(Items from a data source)
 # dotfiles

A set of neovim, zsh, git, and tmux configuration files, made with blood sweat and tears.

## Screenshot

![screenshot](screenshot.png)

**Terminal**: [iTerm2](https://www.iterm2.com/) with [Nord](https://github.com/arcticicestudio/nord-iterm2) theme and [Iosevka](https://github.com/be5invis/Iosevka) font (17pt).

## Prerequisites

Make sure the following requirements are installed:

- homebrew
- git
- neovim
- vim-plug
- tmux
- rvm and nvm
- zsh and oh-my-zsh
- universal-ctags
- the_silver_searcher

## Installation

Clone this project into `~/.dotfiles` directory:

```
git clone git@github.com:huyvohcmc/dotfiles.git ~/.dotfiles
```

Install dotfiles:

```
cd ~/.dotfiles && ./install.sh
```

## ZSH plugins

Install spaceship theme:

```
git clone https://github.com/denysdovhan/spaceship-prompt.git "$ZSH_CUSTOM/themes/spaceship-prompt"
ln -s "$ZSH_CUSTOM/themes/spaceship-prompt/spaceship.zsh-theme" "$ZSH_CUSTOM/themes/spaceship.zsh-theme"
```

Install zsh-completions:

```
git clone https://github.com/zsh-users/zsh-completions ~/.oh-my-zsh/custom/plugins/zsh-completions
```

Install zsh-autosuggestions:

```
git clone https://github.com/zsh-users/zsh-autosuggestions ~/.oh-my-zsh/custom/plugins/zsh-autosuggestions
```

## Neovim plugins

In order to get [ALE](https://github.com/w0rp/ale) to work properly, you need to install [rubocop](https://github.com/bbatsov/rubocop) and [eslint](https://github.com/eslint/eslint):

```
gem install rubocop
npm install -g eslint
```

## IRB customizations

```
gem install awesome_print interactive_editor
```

**REQUIRED ACTION:**
Copy out the data above, word for word.

**WRITTEN ANSWER:**
 # dotfiles

A set of neovim, zsh, git, and tmux configuration files, made with blood sweat and tears.

## Screenshot

![screenshot](screenshot.png)

**Terminal**: [iTerm2](https://www.iterm2.com/) with [Nord](https://github.com/arcticicestudio/nord-iterm2) theme and [Iosevka](https://github.com/be5invis/Iosevka) font (17pt).

## Prerequisites

Make sure the following requirements are installed:

- homebrew
- git
- neovim
- vim-plug
- tmux
- rvm and nvm
- zsh and oh-my-zsh
- universal-ctags
- the_silver_searcher

## Installation

Clone this project into `~/.dotfiles` directory:

```
git clone git@github.com:huyvohcmc/dotfiles.git ~/.dotfiles
```

Install dotfiles:

```
cd ~/.dotfiles && ./install.sh
```

## ZSH plugins

Install spaceship theme:

```
git clone https://github.com/denysdovhan/spaceship-prompt.git "$ZSH_CUSTOM/themes/spaceship-prompt"
ln -s "$ZSH_CUSTOM/themes/spaceship-prompt/spaceship.zsh-theme" "$ZSH_CUSTOM/themes/spaceship.zsh-theme"
```

Install zsh-completions:

```
git clone https://github.com/zsh-users/zsh-completions ~/.oh-my-zsh/custom/plugins/zsh-completions
```

Install zsh-autosuggestions:

```
git clone https://github.com/zsh-users/zsh-autosuggestions ~/.oh-my-zsh/custom/plugins/zsh-autosuggestions
```

## Neovim plugins

In order to get [ALE](https://github.com/w0rp/ale) to work properly, you need to install [rubocop](https://github.com/bbatsov/rubocop) and [eslint](https://github.com/eslint/eslint):

```
gem install rubocop
npm install -g eslint
```

## IRB customizations

```
gem install awesome_print interactive_editor
```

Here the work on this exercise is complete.